CLAS Postdoctoral Fellow Dr. Briana Nichols will be teaching a new course this spring term on Mexican and Central American Migration themes.


This seminar will track both the shifts and continuities in migration from Mexico and Central America.  Taking the U.S. framing of migration across the southern border as a “crisis” as our starting point, we will work to complicate this “crisis” framing, interrogating the political, economic and social conditions that have generated the emergence and persistence of migration within and from Mexico and Central America.  We will explore the mobility of Central American and Mexican peoples following the work of anthropologists, historians, geographers, and political scientists but also through film, art and music. 

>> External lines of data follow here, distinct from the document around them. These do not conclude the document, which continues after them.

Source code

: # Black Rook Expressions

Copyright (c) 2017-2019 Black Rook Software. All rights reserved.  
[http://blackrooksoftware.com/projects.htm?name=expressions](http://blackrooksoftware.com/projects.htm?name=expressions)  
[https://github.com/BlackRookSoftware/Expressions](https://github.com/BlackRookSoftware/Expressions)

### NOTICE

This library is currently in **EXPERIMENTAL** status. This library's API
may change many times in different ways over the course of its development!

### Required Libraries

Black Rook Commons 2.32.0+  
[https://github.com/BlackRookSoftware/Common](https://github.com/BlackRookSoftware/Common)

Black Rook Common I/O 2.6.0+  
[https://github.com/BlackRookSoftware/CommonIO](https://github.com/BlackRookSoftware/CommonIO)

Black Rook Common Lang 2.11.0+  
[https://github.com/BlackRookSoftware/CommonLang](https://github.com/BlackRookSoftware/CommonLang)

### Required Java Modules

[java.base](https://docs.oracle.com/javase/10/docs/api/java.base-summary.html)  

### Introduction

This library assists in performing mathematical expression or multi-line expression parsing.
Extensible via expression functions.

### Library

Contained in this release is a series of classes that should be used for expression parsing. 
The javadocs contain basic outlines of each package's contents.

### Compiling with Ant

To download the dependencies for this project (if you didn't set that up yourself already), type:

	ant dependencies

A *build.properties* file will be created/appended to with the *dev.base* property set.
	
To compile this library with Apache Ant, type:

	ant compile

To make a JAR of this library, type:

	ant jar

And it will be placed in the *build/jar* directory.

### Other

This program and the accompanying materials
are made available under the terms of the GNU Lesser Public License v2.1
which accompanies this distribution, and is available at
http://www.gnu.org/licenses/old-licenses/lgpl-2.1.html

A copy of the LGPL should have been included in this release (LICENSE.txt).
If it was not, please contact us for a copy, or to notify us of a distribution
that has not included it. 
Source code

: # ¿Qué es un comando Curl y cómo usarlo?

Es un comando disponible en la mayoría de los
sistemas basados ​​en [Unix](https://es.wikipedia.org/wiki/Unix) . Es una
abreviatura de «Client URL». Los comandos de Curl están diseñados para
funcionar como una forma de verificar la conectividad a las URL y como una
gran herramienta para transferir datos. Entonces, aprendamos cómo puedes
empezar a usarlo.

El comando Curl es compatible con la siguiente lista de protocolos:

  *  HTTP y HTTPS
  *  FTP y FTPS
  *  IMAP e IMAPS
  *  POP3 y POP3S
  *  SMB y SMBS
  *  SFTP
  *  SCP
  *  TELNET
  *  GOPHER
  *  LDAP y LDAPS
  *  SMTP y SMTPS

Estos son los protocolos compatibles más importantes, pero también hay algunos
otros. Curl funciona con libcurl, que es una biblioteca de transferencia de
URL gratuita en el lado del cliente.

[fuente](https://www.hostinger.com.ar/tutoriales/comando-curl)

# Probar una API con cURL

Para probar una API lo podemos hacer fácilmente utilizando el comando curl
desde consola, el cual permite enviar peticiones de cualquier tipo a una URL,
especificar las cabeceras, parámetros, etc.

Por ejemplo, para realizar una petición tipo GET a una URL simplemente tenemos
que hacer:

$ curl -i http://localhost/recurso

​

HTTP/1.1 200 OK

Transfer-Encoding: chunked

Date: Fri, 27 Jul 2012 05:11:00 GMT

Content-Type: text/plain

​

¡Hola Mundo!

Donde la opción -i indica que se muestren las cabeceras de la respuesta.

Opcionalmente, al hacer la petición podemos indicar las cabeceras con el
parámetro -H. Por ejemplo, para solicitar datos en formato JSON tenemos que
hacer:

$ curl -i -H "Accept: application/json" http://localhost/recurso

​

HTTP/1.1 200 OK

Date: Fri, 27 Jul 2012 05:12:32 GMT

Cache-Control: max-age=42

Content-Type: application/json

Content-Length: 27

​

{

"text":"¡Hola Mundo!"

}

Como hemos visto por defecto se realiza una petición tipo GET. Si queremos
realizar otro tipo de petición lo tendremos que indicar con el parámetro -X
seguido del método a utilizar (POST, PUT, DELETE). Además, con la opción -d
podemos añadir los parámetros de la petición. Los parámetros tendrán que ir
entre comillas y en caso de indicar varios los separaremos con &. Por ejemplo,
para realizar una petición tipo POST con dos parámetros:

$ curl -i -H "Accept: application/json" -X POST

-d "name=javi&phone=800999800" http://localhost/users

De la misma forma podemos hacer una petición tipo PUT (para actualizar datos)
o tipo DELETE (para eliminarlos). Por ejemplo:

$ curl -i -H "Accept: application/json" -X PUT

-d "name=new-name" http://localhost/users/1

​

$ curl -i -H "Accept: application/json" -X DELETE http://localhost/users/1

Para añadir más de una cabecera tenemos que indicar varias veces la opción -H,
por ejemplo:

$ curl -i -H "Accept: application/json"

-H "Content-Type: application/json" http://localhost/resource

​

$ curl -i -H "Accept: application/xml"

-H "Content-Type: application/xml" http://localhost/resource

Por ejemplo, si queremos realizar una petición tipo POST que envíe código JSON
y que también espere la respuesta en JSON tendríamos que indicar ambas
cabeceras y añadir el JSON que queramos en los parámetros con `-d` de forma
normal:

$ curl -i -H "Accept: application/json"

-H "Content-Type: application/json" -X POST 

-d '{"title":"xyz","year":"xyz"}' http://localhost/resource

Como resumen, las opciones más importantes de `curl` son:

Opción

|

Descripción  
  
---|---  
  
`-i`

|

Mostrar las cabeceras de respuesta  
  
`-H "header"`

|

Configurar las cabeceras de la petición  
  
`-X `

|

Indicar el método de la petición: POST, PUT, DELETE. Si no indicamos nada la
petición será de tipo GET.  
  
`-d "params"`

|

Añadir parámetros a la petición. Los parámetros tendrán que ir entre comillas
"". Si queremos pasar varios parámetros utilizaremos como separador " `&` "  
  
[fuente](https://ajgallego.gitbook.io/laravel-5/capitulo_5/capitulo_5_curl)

Though a focus on one specific region, this course covers several topics related to migration and mobility including: border construction and militarization, life along the migrant pathway, the political economies of migration, interfamilial bonds and transnational forms of care, racialization, colonialism, citizenship and national identities, environmental change, social violence, as well as the construction and management of migrant categories.  We will consider broad questions over the course of the semester, like, how do individuals, families, and communities produce and make sense of the new forms of existence brought forth by migration? Who has the right to migrate, and conversely, what would a right of non-migration might look like? What responsibilities do nation-states have towards mobile peoples?  And how might continued human mobility reframe how we understand belonging and rootedness?